### BRIEF
What comes back must be the data itself, retyped exactly.

### MATERIAL PROVIDED
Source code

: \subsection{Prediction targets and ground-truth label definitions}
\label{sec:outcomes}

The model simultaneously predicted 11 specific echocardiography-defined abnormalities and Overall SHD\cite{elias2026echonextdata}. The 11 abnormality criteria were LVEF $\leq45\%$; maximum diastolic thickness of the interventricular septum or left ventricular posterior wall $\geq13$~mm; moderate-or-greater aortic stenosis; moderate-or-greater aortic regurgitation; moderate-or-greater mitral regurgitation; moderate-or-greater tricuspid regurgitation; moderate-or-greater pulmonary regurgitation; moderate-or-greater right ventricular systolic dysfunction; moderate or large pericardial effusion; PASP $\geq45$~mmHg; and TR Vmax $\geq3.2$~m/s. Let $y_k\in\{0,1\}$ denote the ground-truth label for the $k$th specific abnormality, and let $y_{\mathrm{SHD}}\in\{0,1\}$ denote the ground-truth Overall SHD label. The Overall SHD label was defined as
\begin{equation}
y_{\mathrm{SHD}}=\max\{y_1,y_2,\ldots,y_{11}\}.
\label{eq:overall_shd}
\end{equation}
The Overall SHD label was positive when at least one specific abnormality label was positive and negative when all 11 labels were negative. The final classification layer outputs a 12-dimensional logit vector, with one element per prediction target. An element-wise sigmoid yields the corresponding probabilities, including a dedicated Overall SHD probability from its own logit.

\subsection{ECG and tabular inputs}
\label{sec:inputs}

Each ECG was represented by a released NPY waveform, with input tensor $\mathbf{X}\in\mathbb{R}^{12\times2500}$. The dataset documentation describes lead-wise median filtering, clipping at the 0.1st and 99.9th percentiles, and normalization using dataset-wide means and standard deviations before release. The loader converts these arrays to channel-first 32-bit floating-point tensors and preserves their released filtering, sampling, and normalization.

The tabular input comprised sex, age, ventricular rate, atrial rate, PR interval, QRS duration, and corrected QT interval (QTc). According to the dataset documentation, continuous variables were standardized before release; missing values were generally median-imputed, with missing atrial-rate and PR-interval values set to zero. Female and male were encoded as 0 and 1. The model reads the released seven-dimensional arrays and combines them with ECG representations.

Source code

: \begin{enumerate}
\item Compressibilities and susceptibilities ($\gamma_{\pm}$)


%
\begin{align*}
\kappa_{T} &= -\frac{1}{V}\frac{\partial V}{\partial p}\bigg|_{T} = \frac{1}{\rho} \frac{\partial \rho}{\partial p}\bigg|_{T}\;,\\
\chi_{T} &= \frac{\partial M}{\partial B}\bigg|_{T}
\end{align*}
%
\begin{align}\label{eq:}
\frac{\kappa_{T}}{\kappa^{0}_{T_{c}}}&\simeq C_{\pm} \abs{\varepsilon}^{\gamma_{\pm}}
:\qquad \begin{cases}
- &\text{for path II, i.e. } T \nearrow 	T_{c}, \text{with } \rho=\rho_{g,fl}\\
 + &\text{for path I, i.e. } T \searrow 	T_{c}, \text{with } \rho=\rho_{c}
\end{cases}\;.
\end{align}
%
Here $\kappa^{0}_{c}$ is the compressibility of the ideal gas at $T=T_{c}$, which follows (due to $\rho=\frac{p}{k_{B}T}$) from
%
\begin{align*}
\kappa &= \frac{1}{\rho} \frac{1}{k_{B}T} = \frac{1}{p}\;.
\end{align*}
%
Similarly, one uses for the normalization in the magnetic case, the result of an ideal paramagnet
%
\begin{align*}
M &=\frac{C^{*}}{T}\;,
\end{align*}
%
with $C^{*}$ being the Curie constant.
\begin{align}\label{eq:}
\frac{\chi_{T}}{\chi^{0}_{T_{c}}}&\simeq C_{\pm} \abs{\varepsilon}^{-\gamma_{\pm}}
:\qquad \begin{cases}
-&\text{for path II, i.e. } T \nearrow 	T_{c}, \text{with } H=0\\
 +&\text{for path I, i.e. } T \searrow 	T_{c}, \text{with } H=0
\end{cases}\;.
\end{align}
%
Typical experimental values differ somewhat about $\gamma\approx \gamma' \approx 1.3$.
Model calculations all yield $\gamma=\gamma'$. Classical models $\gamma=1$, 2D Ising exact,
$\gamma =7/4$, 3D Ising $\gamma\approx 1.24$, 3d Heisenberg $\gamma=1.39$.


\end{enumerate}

### EXPECTED ANSWER
Source code

: \subsection{Prediction targets and ground-truth label definitions}
\label{sec:outcomes}

The model simultaneously predicted 11 specific echocardiography-defined abnormalities and Overall SHD\cite{elias2026echonextdata}. The 11 abnormality criteria were LVEF $\leq45\%$; maximum diastolic thickness of the interventricular septum or left ventricular posterior wall $\geq13$~mm; moderate-or-greater aortic stenosis; moderate-or-greater aortic regurgitation; moderate-or-greater mitral regurgitation; moderate-or-greater tricuspid regurgitation; moderate-or-greater pulmonary regurgitation; moderate-or-greater right ventricular systolic dysfunction; moderate or large pericardial effusion; PASP $\geq45$~mmHg; and TR Vmax $\geq3.2$~m/s. Let $y_k\in\{0,1\}$ denote the ground-truth label for the $k$th specific abnormality, and let $y_{\mathrm{SHD}}\in\{0,1\}$ denote the ground-truth Overall SHD label. The Overall SHD label was defined as
\begin{equation}
y_{\mathrm{SHD}}=\max\{y_1,y_2,\ldots,y_{11}\}.
\label{eq:overall_shd}
\end{equation}
The Overall SHD label was positive when at least one specific abnormality label was positive and negative when all 11 labels were negative. The final classification layer outputs a 12-dimensional logit vector, with one element per prediction target. An element-wise sigmoid yields the corresponding probabilities, including a dedicated Overall SHD probability from its own logit.

\subsection{ECG and tabular inputs}
\label{sec:inputs}

Each ECG was represented by a released NPY waveform, with input tensor $\mathbf{X}\in\mathbb{R}^{12\times2500}$. The dataset documentation describes lead-wise median filtering, clipping at the 0.1st and 99.9th percentiles, and normalization using dataset-wide means and standard deviations before release. The loader converts these arrays to channel-first 32-bit floating-point tensors and preserves their released filtering, sampling, and normalization.

The tabular input comprised sex, age, ventricular rate, atrial rate, PR interval, QRS duration, and corrected QT interval (QTc). According to the dataset documentation, continuous variables were standardized before release; missing values were generally median-imputed, with missing atrial-rate and PR-interval values set to zero. Female and male were encoded as 0 and 1. The model reads the released seven-dimensional arrays and combines them with ECG representations.

Source code

: \begin{enumerate}
\item Compressibilities and susceptibilities ($\gamma_{\pm}$)


%
\begin{align*}
\kappa_{T} &= -\frac{1}{V}\frac{\partial V}{\partial p}\bigg|_{T} = \frac{1}{\rho} \frac{\partial \rho}{\partial p}\bigg|_{T}\;,\\
\chi_{T} &= \frac{\partial M}{\partial B}\bigg|_{T}
\end{align*}
%
\begin{align}\label{eq:}
\frac{\kappa_{T}}{\kappa^{0}_{T_{c}}}&\simeq C_{\pm} \abs{\varepsilon}^{\gamma_{\pm}}
:\qquad \begin{cases}
- &\text{for path II, i.e. } T \nearrow 	T_{c}, \text{with } \rho=\rho_{g,fl}\\
 + &\text{for path I, i.e. } T \searrow 	T_{c}, \text{with } \rho=\rho_{c}
\end{cases}\;.
\end{align}
%
Here $\kappa^{0}_{c}$ is the compressibility of the ideal gas at $T=T_{c}$, which follows (due to $\rho=\frac{p}{k_{B}T}$) from
%
\begin{align*}
\kappa &= \frac{1}{\rho} \frac{1}{k_{B}T} = \frac{1}{p}\;.
\end{align*}
%
Similarly, one uses for the normalization in the magnetic case, the result of an ideal paramagnet
%
\begin{align*}
M &=\frac{C^{*}}{T}\;,
\end{align*}
%
with $C^{*}$ being the Curie constant.
\begin{align}\label{eq:}
\frac{\chi_{T}}{\chi^{0}_{T_{c}}}&\simeq C_{\pm} \abs{\varepsilon}^{-\gamma_{\pm}}
:\qquad \begin{cases}
-&\text{for path II, i.e. } T \nearrow 	T_{c}, \text{with } H=0\\
 +&\text{for path I, i.e. } T \searrow 	T_{c}, \text{with } H=0
\end{cases}\;.
\end{align}
%
Typical experimental values differ somewhat about $\gamma\approx \gamma' \approx 1.3$.
Model calculations all yield $\gamma=\gamma'$. Classical models $\gamma=1$, 2D Ising exact,
$\gamma =7/4$, 3D Ising $\gamma\approx 1.24$, 3d Heisenberg $\gamma=1.39$.


\end{enumerate}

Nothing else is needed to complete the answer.